A picture-free, exact copy of all the records below is the goal.

--- START ---

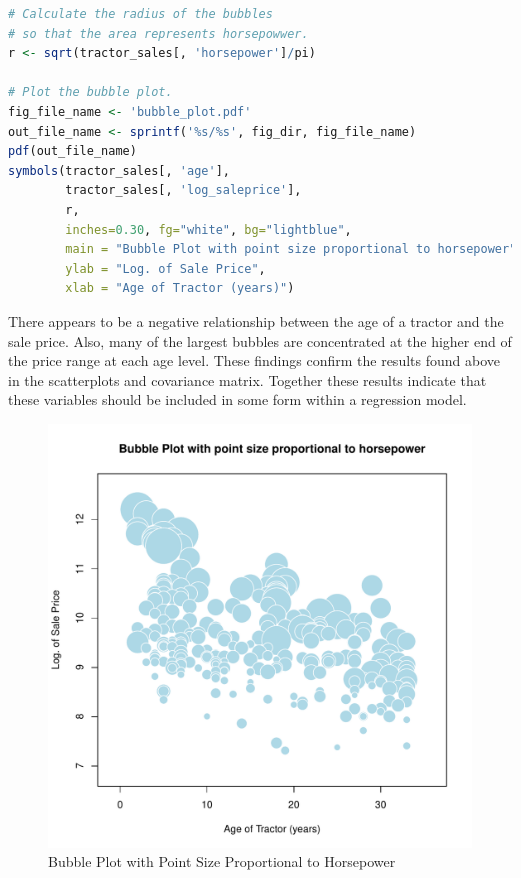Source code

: \begin{lstlisting}[language=R]
# Calculate the radius of the bubbles
# so that the area represents horsepowwer.
r <- sqrt(tractor_sales[, 'horsepower']/pi)

# Plot the bubble plot.
fig_file_name <- 'bubble_plot.pdf'
out_file_name <- sprintf('%s/%s', fig_dir, fig_file_name)
pdf(out_file_name)
symbols(tractor_sales[, 'age'],
        tractor_sales[, 'log_saleprice'],
        r,
        inches=0.30, fg="white", bg="lightblue",
        main = "Bubble Plot with point size proportional to horsepower",
        ylab = "Log. of Sale Price",
        xlab = "Age of Tractor (years)")
\end{lstlisting}


\pagebreak

There appears to be a negative relationship between
the age of a tractor and the sale price.
Also, many of the largest bubbles are concentrated at the higher end of
the price range at each age level.
These findings confirm the results found above in the scatterplots
and covariance matrix.
Together these results indicate that these variables should be included
in some form within a regression model.

\begin{figure}[h!]
  \centering
  \includegraphics[scale = 0.5, keepaspectratio=true]{../Figures/bubble_plot}
  \caption{Bubble Plot with Point Size Proportional to Horsepower} \label{fig:bubble_plot}
\end{figure}




% 
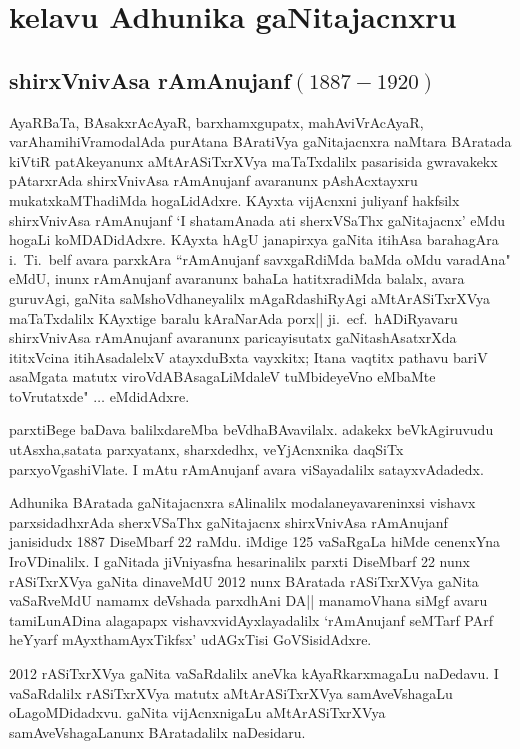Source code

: \chapter{kelavu Adhunika gaNitajacnxru}

\section{{\protect\bf shirxVnivAsa rAmAnujanf$(1887-1920)$}}


AyaRBaTa, BAsakxrAcAyaR, barxhamxgupatx, mahAviVrAcAyaR, varAhamihiVra\break modalAda purAtana BAratiVya gaNitajacnxra naMtara BAratada kiVtiR patAkeyanunx aMtArASiTxrXVya maTaTxdalilx pasarisida gwravakekx pAtarxrAda shirxVnivAsa rAmAnujanf avaranunx pAshAcxtayxru mukatxkaMThadiMda hogaLidAdxre. KAyxta vijAcnxni juliyanf hakfsilx shirxVnivAsa rAmAnujanf `I shatamAnada ati sherxVSaThx gaNitajacnx' eMdu hogaLi koMDADidAdxre. KAyxta hAgU janapirxya gaNita itihAsa barahagAra i.~Ti.~belf avara parxkAra ``rAmAnujanf savxgaRdiMda baMda oMdu varadAna" eMdU, inunx rAmAnujanf avaranunx bahaLa hatitxradiMda balalx, avara guruvAgi, gaNita saMshoVdhaneyalilx mAgaRdashiRyAgi aMtArASiTxrXVya maTaTxdalilx KAyxtige baralu kAraNarAda porx|| ji.~ecf.~hADiRyavaru shirxVnivAsa rAmAnujanf avaranunx paricayisutatx gaNitashAsatxrXda ititxVcina itihAsadalelxV atayxduBxta vayxkitx; Itana vaqtitx pathavu bariV asaMgata matutx viroVdABAsagaLiMdaleV tuMbideyeVno eMbaMte toVrutatxde" $\ldots$ eMdidAdxre.

parxtiBege baDava balilxdareMba beVdhaBAvavilalx. adakekx beVkAgiruvudu utAsxha,\break satata parxyatanx, sharxdedhx, veYjAcnxnika daqSiTx parxyoVgashiVlate. I mAtu rAmAnujanf avara viSayadalilx satayxvAdadedx.

Adhunika BAratada gaNitajacnxra sAlinalilx modalaneyavareninxsi vishavx parxsidadhxrAda sherxVSaThx gaNitajacnx shirxVnivAsa rAmAnujanf janisidudx {\rm 1887} DiseMbarf {\rm 22} raMdu. iMdige {\rm 125} vaSaRgaLa hiMde cenenxYna IroVDinalilx. I gaNitada jiVniyasfna hesarinalilx parxti DiseM\-barf {\rm 22} nunx rASiTxrXVya gaNita dinaveMdU {\rm 2012} nunx BAratada rASiTxrXVya gaNita vaSaRveMdU namamx deVshada parxdhAni DA|| manamoVhana siMgf avaru tamiLunADina alagapapx vishavxvidAyxlayadalilx `rAmAnujanf seMTarf PArf heYyarf mAyxthamAyxTikfsx' udAGxTisi GoVSisidAdxre.

{\rm 2012} rASiTxrXVya gaNita vaSaRdalilx aneVka kAyaRkarxmagaLu naDedavu. I vaSaRdalilx rASiTxrXVya matutx aMtArASiTxrXVya samAveVshagaLu oLagoMDidadxvu. gaNita vijAcnxnigaLu aMtArASiTxrXVya samAveVshagaLanunx BAratadalilx naDesidaru.

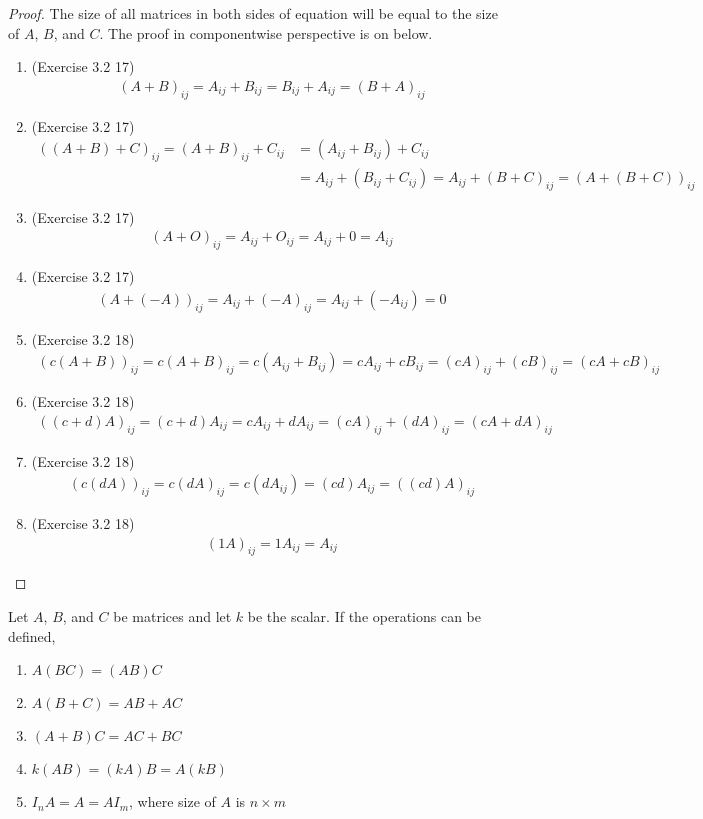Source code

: \begin{proof}
	The size of all matrices in both sides of equation will be equal to the size of $A$, $B$, and $C$. The proof in componentwise perspective is on below.
	\begin{enumerate}
		\item (Exercise 3.2 17)
		\begin{align*}
		(A+B)_{ij} = A_{ij} + B_{ij} = B_{ij} + A_{ij} = (B+A)_{ij}
		\end{align*}
		\item (Exercise 3.2 17)
		\begin{align*}
		((A+B)+C)_{ij} = (A+B)_{ij} + C_{ij} &= (A_{ij} + B_{ij}) + C_{ij} \\
		&= A_{ij} + (B_{ij} + C_{ij}) = A_{ij} + (B+C)_{ij} = (A+(B+C))_{ij}
		\end{align*}
		\item (Exercise 3.2 17)
		\begin{align*}
		(A+O)_{ij} = A_{ij} + O_{ij} = A_{ij} + 0 = A_{ij}
		\end{align*}
		\item (Exercise 3.2 17)
		\begin{align*}
		(A+(-A))_{ij} = A_{ij} + (-A)_{ij} = A_{ij} + (-A_{ij}) = 0
		\end{align*}
		\item (Exercise 3.2 18)
		\begin{align*}
		(c(A+B))_{ij} = c(A+B)_{ij} = c(A_{ij} + B_{ij}) = cA_{ij} + cB_{ij} = (cA)_{ij} + (cB)_{ij} = (cA + cB)_{ij}
		\end{align*}
		\item (Exercise 3.2 18)
		\begin{align*}
		((c+d)A)_{ij} = (c+d)A_{ij} = cA_{ij} + dA_{ij} = (cA)_{ij} + (dA)_{ij} = (cA + dA)_{ij}
		\end{align*}
		\item (Exercise 3.2 18)
		\begin{align*}
		(c(dA))_{ij} = c(dA)_{ij} = c(dA_{ij}) = (cd)A_{ij} = ((cd)A)_{ij}
		\end{align*}
		\item (Exercise 3.2 18)
		\begin{align*}
		(1A)_{ij} = 1A_{ij} = A_{ij}
		\end{align*}
	\end{enumerate}
\end{proof}

\begin{theorem} 
	Let $A$, $B$, and $C$ be matrices and let $k$ be the scalar. If the operations can be defined,
	\begin{enumerate}
		\item $A(BC) = (AB)C$
		\item $A(B+C) = AB + AC$
		\item $(A+B)C = AC + BC$
		\item $k(AB) = (kA)B = A(kB)$
		\item $I_nA = A = AI_m$, where size of $A$ is $n \times m$
	\end{enumerate}
\end{theorem}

--- END ---

*Answer to this exercise*.
Source code

: \begin{lstlisting}[language=R]
# Calculate the radius of the bubbles
# so that the area represents horsepowwer.
r <- sqrt(tractor_sales[, 'horsepower']/pi)

# Plot the bubble plot.
fig_file_name <- 'bubble_plot.pdf'
out_file_name <- sprintf('%s/%s', fig_dir, fig_file_name)
pdf(out_file_name)
symbols(tractor_sales[, 'age'],
        tractor_sales[, 'log_saleprice'],
        r,
        inches=0.30, fg="white", bg="lightblue",
        main = "Bubble Plot with point size proportional to horsepower",
        ylab = "Log. of Sale Price",
        xlab = "Age of Tractor (years)")
\end{lstlisting}


\pagebreak

There appears to be a negative relationship between
the age of a tractor and the sale price.
Also, many of the largest bubbles are concentrated at the higher end of
the price range at each age level.
These findings confirm the results found above in the scatterplots
and covariance matrix.
Together these results indicate that these variables should be included
in some form within a regression model.

\begin{figure}[h!]
  \centering
  \includegraphics[scale = 0.5, keepaspectratio=true]{../Figures/bubble_plot}
  \caption{Bubble Plot with Point Size Proportional to Horsepower} \label{fig:bubble_plot}
\end{figure}




% 
Source code

: \chapter{kelavu Adhunika gaNitajacnxru}

\section{{\protect\bf shirxVnivAsa rAmAnujanf$(1887-1920)$}}


AyaRBaTa, BAsakxrAcAyaR, barxhamxgupatx, mahAviVrAcAyaR, varAhamihiVra\break modalAda purAtana BAratiVya gaNitajacnxra naMtara BAratada kiVtiR patAkeyanunx aMtArASiTxrXVya maTaTxdalilx pasarisida gwravakekx pAtarxrAda shirxVnivAsa rAmAnujanf avaranunx pAshAcxtayxru mukatxkaMThadiMda hogaLidAdxre. KAyxta vijAcnxni juliyanf hakfsilx shirxVnivAsa rAmAnujanf `I shatamAnada ati sherxVSaThx gaNitajacnx' eMdu hogaLi koMDADidAdxre. KAyxta hAgU janapirxya gaNita itihAsa barahagAra i.~Ti.~belf avara parxkAra ``rAmAnujanf savxgaRdiMda baMda oMdu varadAna" eMdU, inunx rAmAnujanf avaranunx bahaLa hatitxradiMda balalx, avara guruvAgi, gaNita saMshoVdhaneyalilx mAgaRdashiRyAgi aMtArASiTxrXVya maTaTxdalilx KAyxtige baralu kAraNarAda porx|| ji.~ecf.~hADiRyavaru shirxVnivAsa rAmAnujanf avaranunx paricayisutatx gaNitashAsatxrXda ititxVcina itihAsadalelxV atayxduBxta vayxkitx; Itana vaqtitx pathavu bariV asaMgata matutx viroVdABAsagaLiMdaleV tuMbideyeVno eMbaMte toVrutatxde" $\ldots$ eMdidAdxre.

parxtiBege baDava balilxdareMba beVdhaBAvavilalx. adakekx beVkAgiruvudu utAsxha,\break satata parxyatanx, sharxdedhx, veYjAcnxnika daqSiTx parxyoVgashiVlate. I mAtu rAmAnujanf avara viSayadalilx satayxvAdadedx.

Adhunika BAratada gaNitajacnxra sAlinalilx modalaneyavareninxsi vishavx parxsidadhxrAda sherxVSaThx gaNitajacnx shirxVnivAsa rAmAnujanf janisidudx {\rm 1887} DiseMbarf {\rm 22} raMdu. iMdige {\rm 125} vaSaRgaLa hiMde cenenxYna IroVDinalilx. I gaNitada jiVniyasfna hesarinalilx parxti DiseM\-barf {\rm 22} nunx rASiTxrXVya gaNita dinaveMdU {\rm 2012} nunx BAratada rASiTxrXVya gaNita vaSaRveMdU namamx deVshada parxdhAni DA|| manamoVhana siMgf avaru tamiLunADina alagapapx vishavxvidAyxlayadalilx `rAmAnujanf seMTarf PArf heYyarf mAyxthamAyxTikfsx' udAGxTisi GoVSisidAdxre.

{\rm 2012} rASiTxrXVya gaNita vaSaRdalilx aneVka kAyaRkarxmagaLu naDedavu. I vaSaRdalilx rASiTxrXVya matutx aMtArASiTxrXVya samAveVshagaLu oLagoMDidadxvu. gaNita vijAcnxnigaLu aMtArASiTxrXVya samAveVshagaLanunx BAratadalilx naDesidaru.

Source code

: \begin{proof}
	The size of all matrices in both sides of equation will be equal to the size of $A$, $B$, and $C$. The proof in componentwise perspective is on below.
	\begin{enumerate}
		\item (Exercise 3.2 17)
		\begin{align*}
		(A+B)_{ij} = A_{ij} + B_{ij} = B_{ij} + A_{ij} = (B+A)_{ij}
		\end{align*}
		\item (Exercise 3.2 17)
		\begin{align*}
		((A+B)+C)_{ij} = (A+B)_{ij} + C_{ij} &= (A_{ij} + B_{ij}) + C_{ij} \\
		&= A_{ij} + (B_{ij} + C_{ij}) = A_{ij} + (B+C)_{ij} = (A+(B+C))_{ij}
		\end{align*}
		\item (Exercise 3.2 17)
		\begin{align*}
		(A+O)_{ij} = A_{ij} + O_{ij} = A_{ij} + 0 = A_{ij}
		\end{align*}
		\item (Exercise 3.2 17)
		\begin{align*}
		(A+(-A))_{ij} = A_{ij} + (-A)_{ij} = A_{ij} + (-A_{ij}) = 0
		\end{align*}
		\item (Exercise 3.2 18)
		\begin{align*}
		(c(A+B))_{ij} = c(A+B)_{ij} = c(A_{ij} + B_{ij}) = cA_{ij} + cB_{ij} = (cA)_{ij} + (cB)_{ij} = (cA + cB)_{ij}
		\end{align*}
		\item (Exercise 3.2 18)
		\begin{align*}
		((c+d)A)_{ij} = (c+d)A_{ij} = cA_{ij} + dA_{ij} = (cA)_{ij} + (dA)_{ij} = (cA + dA)_{ij}
		\end{align*}
		\item (Exercise 3.2 18)
		\begin{align*}
		(c(dA))_{ij} = c(dA)_{ij} = c(dA_{ij}) = (cd)A_{ij} = ((cd)A)_{ij}
		\end{align*}
		\item (Exercise 3.2 18)
		\begin{align*}
		(1A)_{ij} = 1A_{ij} = A_{ij}
		\end{align*}
	\end{enumerate}
\end{proof}

\begin{theorem} 
	Let $A$, $B$, and $C$ be matrices and let $k$ be the scalar. If the operations can be defined,
	\begin{enumerate}
		\item $A(BC) = (AB)C$
		\item $A(B+C) = AB + AC$
		\item $(A+B)C = AC + BC$
		\item $k(AB) = (kA)B = A(kB)$
		\item $I_nA = A = AI_m$, where size of $A$ is $n \times m$
	\end{enumerate}
\end{theorem}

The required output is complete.